Question

Rationalize the denominator of :
7+3√5/3+√5 + 7-3√5/3-√5
Plzz also explain the question fully (step by step).....full explanation
I want it fast (exam time)...plzz​

Answer 1

$\tt{ \dfrac{7 + 3\sqrt{5}}{3+\sqrt{5}} + \dfrac{7 - 3\sqrt{5}}{3-\sqrt{5}}}$

If we carefully observe the given problem ; the denominators are in the form of the identity : (a+b)(a-b).

So we will use the same to solve the given problem.

$\tt{ a \implies 3}$

$\tt{ b \implies \sqrt{5}}$

In the form of identity : (a+b)(a-b)

$\tt{\implies (3 + \sqrt{5})(3-\sqrt{5})}$

We know that the expansion of the identity :

$\tt{ (a + b) (a - b) \implies {a}^{2} - {b}^{2}}$

So we will solve it further along with the numerator.

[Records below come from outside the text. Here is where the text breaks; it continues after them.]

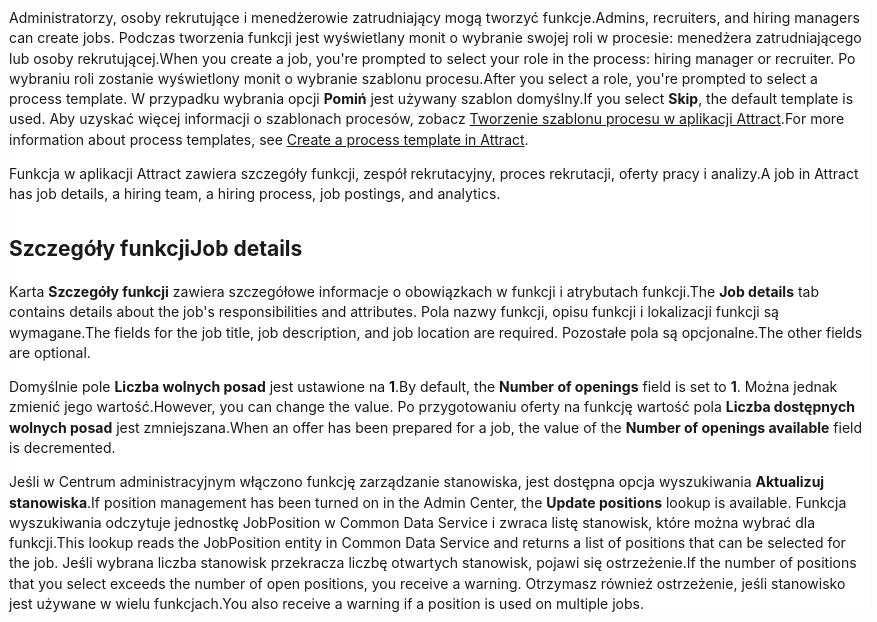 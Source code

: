 <span data-ttu-id="9c1d7-108">Administratorzy, osoby rekrutujące i menedżerowie zatrudniający mogą tworzyć funkcje.</span><span class="sxs-lookup"><span data-stu-id="9c1d7-108">Admins, recruiters, and hiring managers can create jobs.</span></span> <span data-ttu-id="9c1d7-109">Podczas tworzenia funkcji jest wyświetlany monit o wybranie swojej roli w procesie: menedżera zatrudniającego lub osoby rekrutującej.</span><span class="sxs-lookup"><span data-stu-id="9c1d7-109">When you create a job, you're prompted to select your role in the process: hiring manager or recruiter.</span></span> <span data-ttu-id="9c1d7-110">Po wybraniu roli zostanie wyświetlony monit o wybranie szablonu procesu.</span><span class="sxs-lookup"><span data-stu-id="9c1d7-110">After you select a role, you're prompted to select a process template.</span></span> <span data-ttu-id="9c1d7-111">W przypadku wybrania opcji **Pomiń** jest używany szablon domyślny.</span><span class="sxs-lookup"><span data-stu-id="9c1d7-111">If you select **Skip**, the default template is used.</span></span> <span data-ttu-id="9c1d7-112">Aby uzyskać więcej informacji o szablonach procesów, zobacz [Tworzenie szablonu procesu w aplikacji Attract](./process-templates-attract.md).</span><span class="sxs-lookup"><span data-stu-id="9c1d7-112">For more information about process templates, see [Create a process template in Attract](./process-templates-attract.md).</span></span>

<span data-ttu-id="9c1d7-113">Funkcja w aplikacji Attract zawiera szczegóły funkcji, zespół rekrutacyjny, proces rekrutacji, oferty pracy i analizy.</span><span class="sxs-lookup"><span data-stu-id="9c1d7-113">A job in Attract has job details, a hiring team, a hiring process, job postings, and analytics.</span></span>

## <a name="job-details"></a><span data-ttu-id="9c1d7-114">Szczegóły funkcji</span><span class="sxs-lookup"><span data-stu-id="9c1d7-114">Job details</span></span>

<span data-ttu-id="9c1d7-115">Karta **Szczegóły funkcji** zawiera szczegółowe informacje o obowiązkach w funkcji i atrybutach funkcji.</span><span class="sxs-lookup"><span data-stu-id="9c1d7-115">The **Job details** tab contains details about the job's responsibilities and attributes.</span></span> <span data-ttu-id="9c1d7-116">Pola nazwy funkcji, opisu funkcji i lokalizacji funkcji są wymagane.</span><span class="sxs-lookup"><span data-stu-id="9c1d7-116">The fields for the job title, job description, and job location are required.</span></span> <span data-ttu-id="9c1d7-117">Pozostałe pola są opcjonalne.</span><span class="sxs-lookup"><span data-stu-id="9c1d7-117">The other fields are optional.</span></span>

<span data-ttu-id="9c1d7-118">Domyślnie pole **Liczba wolnych posad** jest ustawione na **1**.</span><span class="sxs-lookup"><span data-stu-id="9c1d7-118">By default, the **Number of openings** field is set to **1**.</span></span> <span data-ttu-id="9c1d7-119">Można jednak zmienić jego wartość.</span><span class="sxs-lookup"><span data-stu-id="9c1d7-119">However, you can change the value.</span></span> <span data-ttu-id="9c1d7-120">Po przygotowaniu oferty na funkcję wartość pola **Liczba dostępnych wolnych posad** jest zmniejszana.</span><span class="sxs-lookup"><span data-stu-id="9c1d7-120">When an offer has been prepared for a job, the value of the **Number of openings available** field is decremented.</span></span>

<span data-ttu-id="9c1d7-121">Jeśli w Centrum administracyjnym włączono funkcję zarządzanie stanowiska, jest dostępna opcja wyszukiwania **Aktualizuj stanowiska**.</span><span class="sxs-lookup"><span data-stu-id="9c1d7-121">If position management has been turned on in the Admin Center, the **Update positions** lookup is available.</span></span> <span data-ttu-id="9c1d7-122">Funkcja wyszukiwania odczytuje jednostkę JobPosition w Common Data Service i zwraca listę stanowisk, które można wybrać dla funkcji.</span><span class="sxs-lookup"><span data-stu-id="9c1d7-122">This lookup reads the JobPosition entity in Common Data Service and returns a list of positions that can be selected for the job.</span></span> <span data-ttu-id="9c1d7-123">Jeśli wybrana liczba stanowisk przekracza liczbę otwartych stanowisk, pojawi się ostrzeżenie.</span><span class="sxs-lookup"><span data-stu-id="9c1d7-123">If the number of positions that you select exceeds the number of open positions, you receive a warning.</span></span> <span data-ttu-id="9c1d7-124">Otrzymasz również ostrzeżenie, jeśli stanowisko jest używane w wielu funkcjach.</span><span class="sxs-lookup"><span data-stu-id="9c1d7-124">You also receive a warning if a position is used on multiple jobs.</span></span>
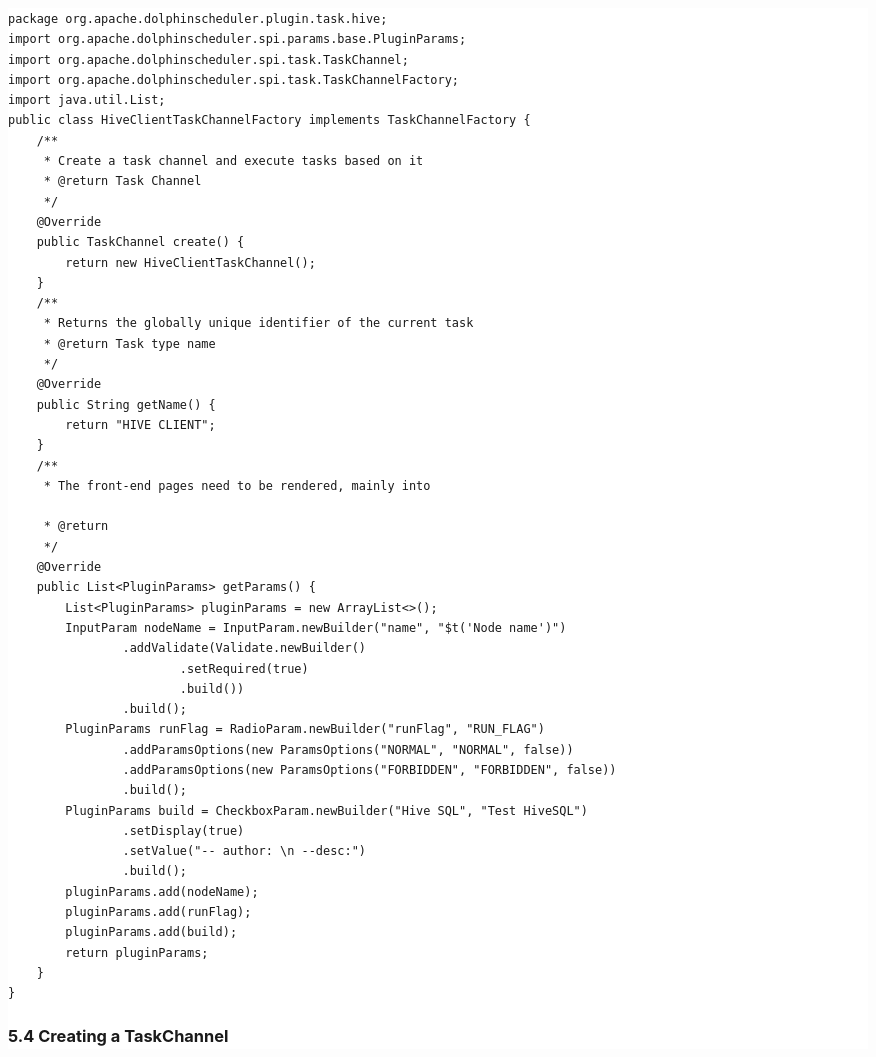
 ```plain
package org.apache.dolphinscheduler.plugin.task.hive;
import org.apache.dolphinscheduler.spi.params.base.PluginParams;
import org.apache.dolphinscheduler.spi.task.TaskChannel;
import org.apache.dolphinscheduler.spi.task.TaskChannelFactory;
import java.util.List;
public class HiveClientTaskChannelFactory implements TaskChannelFactory {
    /**
     * Create a task channel and execute tasks based on it
     * @return Task Channel
     */
    @Override
    public TaskChannel create() {
        return new HiveClientTaskChannel();
    }
    /**
     * Returns the globally unique identifier of the current task
     * @return Task type name
     */
    @Override
    public String getName() {
        return "HIVE CLIENT";
    }
    /**
     * The front-end pages need to be rendered, mainly into
     
     * @return
     */
    @Override
    public List<PluginParams> getParams() {
        List<PluginParams> pluginParams = new ArrayList<>();
        InputParam nodeName = InputParam.newBuilder("name", "$t('Node name')")
                .addValidate(Validate.newBuilder()
                        .setRequired(true)
                        .build())
                .build();
        PluginParams runFlag = RadioParam.newBuilder("runFlag", "RUN_FLAG")
                .addParamsOptions(new ParamsOptions("NORMAL", "NORMAL", false))
                .addParamsOptions(new ParamsOptions("FORBIDDEN", "FORBIDDEN", false))
                .build();
        PluginParams build = CheckboxParam.newBuilder("Hive SQL", "Test HiveSQL")
                .setDisplay(true)
                .setValue("-- author: \n --desc:")
                .build();
        pluginParams.add(nodeName);
        pluginParams.add(runFlag);
        pluginParams.add(build);
        return pluginParams;
    }
}
```
### 5.4 Creating a TaskChannel
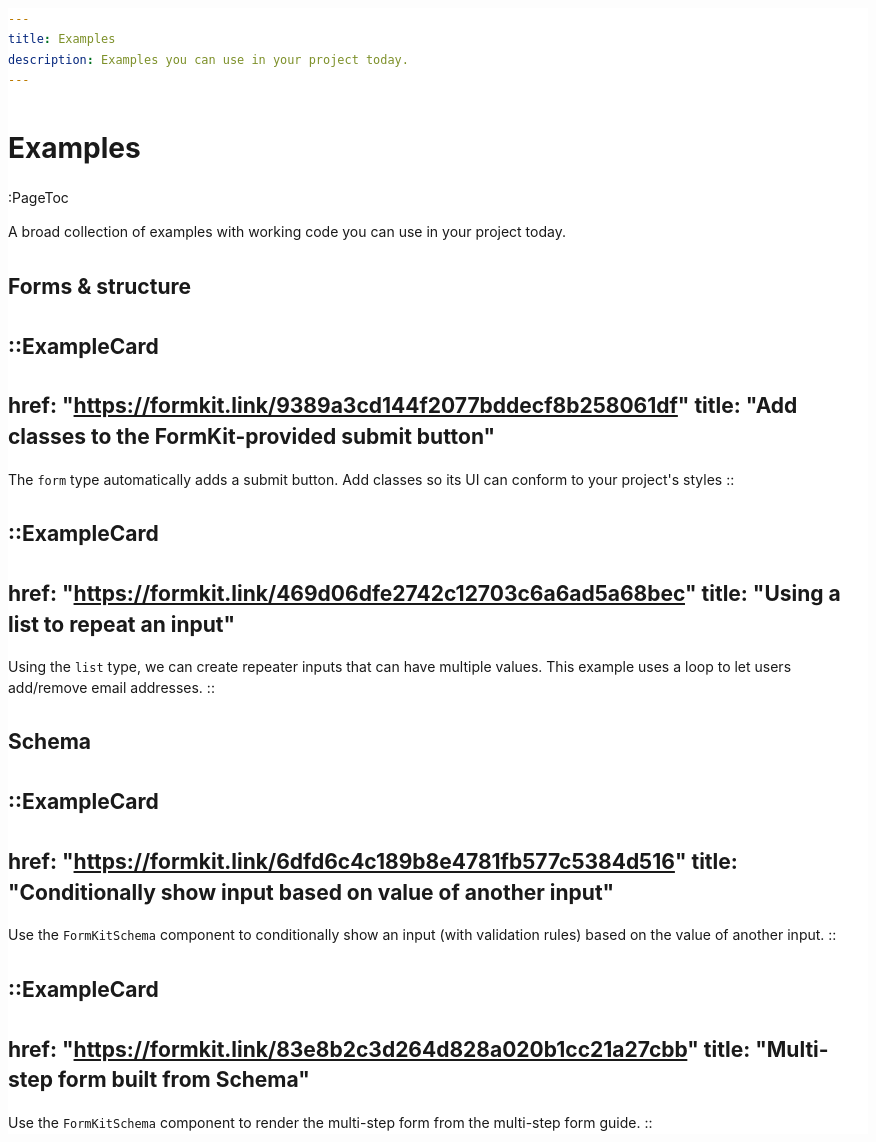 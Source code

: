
 ```yaml
---
title: Examples
description: Examples you can use in your project today.
---
```


# Examples

:PageToc

A broad collection of examples with working code you can use in your project today.

## Forms & structure

::ExampleCard
---
href: "https://formkit.link/9389a3cd144f2077bddecf8b258061df"
title: "Add classes to the FormKit-provided submit button"
---
The <code>form</code> type automatically adds a submit button. Add classes so its UI can conform to your project's styles
::

::ExampleCard
---
href: "https://formkit.link/469d06dfe2742c12703c6a6ad5a68bec"
title: "Using a list to repeat an input"
---
Using the <code>list</code> type, we can create repeater inputs that can have multiple values. This example uses a loop to let users add/remove email addresses.
::

## Schema

::ExampleCard
---
href: "https://formkit.link/6dfd6c4c189b8e4781fb577c5384d516"
title: "Conditionally show input based on value of another input"
---
Use the <code>FormKitSchema</code> component to conditionally show an input (with validation rules) based on the value of another input.
::

::ExampleCard
---
href: "https://formkit.link/83e8b2c3d264d828a020b1cc21a27cbb"
title: "Multi-step form built from Schema"
---
Use the <code>FormKitSchema</code> component to render the multi-step form from the multi-step form guide.
::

$\longrightarrow{\tt{\dfrac{7 + 3\sqrt{5}}{3 + \sqrt{5}} + \dfrac{7 + 3\sqrt{5}}{3 - \sqrt{5}}}}$

Adding up the numerator simply gives us :

$\longrightarrow{\tt{\dfrac{14 + 6\sqrt{10}}{3\sqrt{5}- 3\sqrt{5}}}}$

Now taking the identity as in form of the expansion we get :

$\longrightarrow{\tt{\dfrac{14+6\sqrt{10}}{{(3)}^{2} - {(\sqrt{5})}^{2}}}}$

The power 2 of and '√' get cancelled and we simply take the square of 3.

$\longrightarrow{\tt{\dfrac{14+6\sqrt{10}}{9 - 5}}}$

Further ; subtracting 5 from 9 gives :

$\huge{\boxed{\tt{\dfrac{14+6\sqrt{10}}{4}}}}$

Thus we have rationalised the denominator.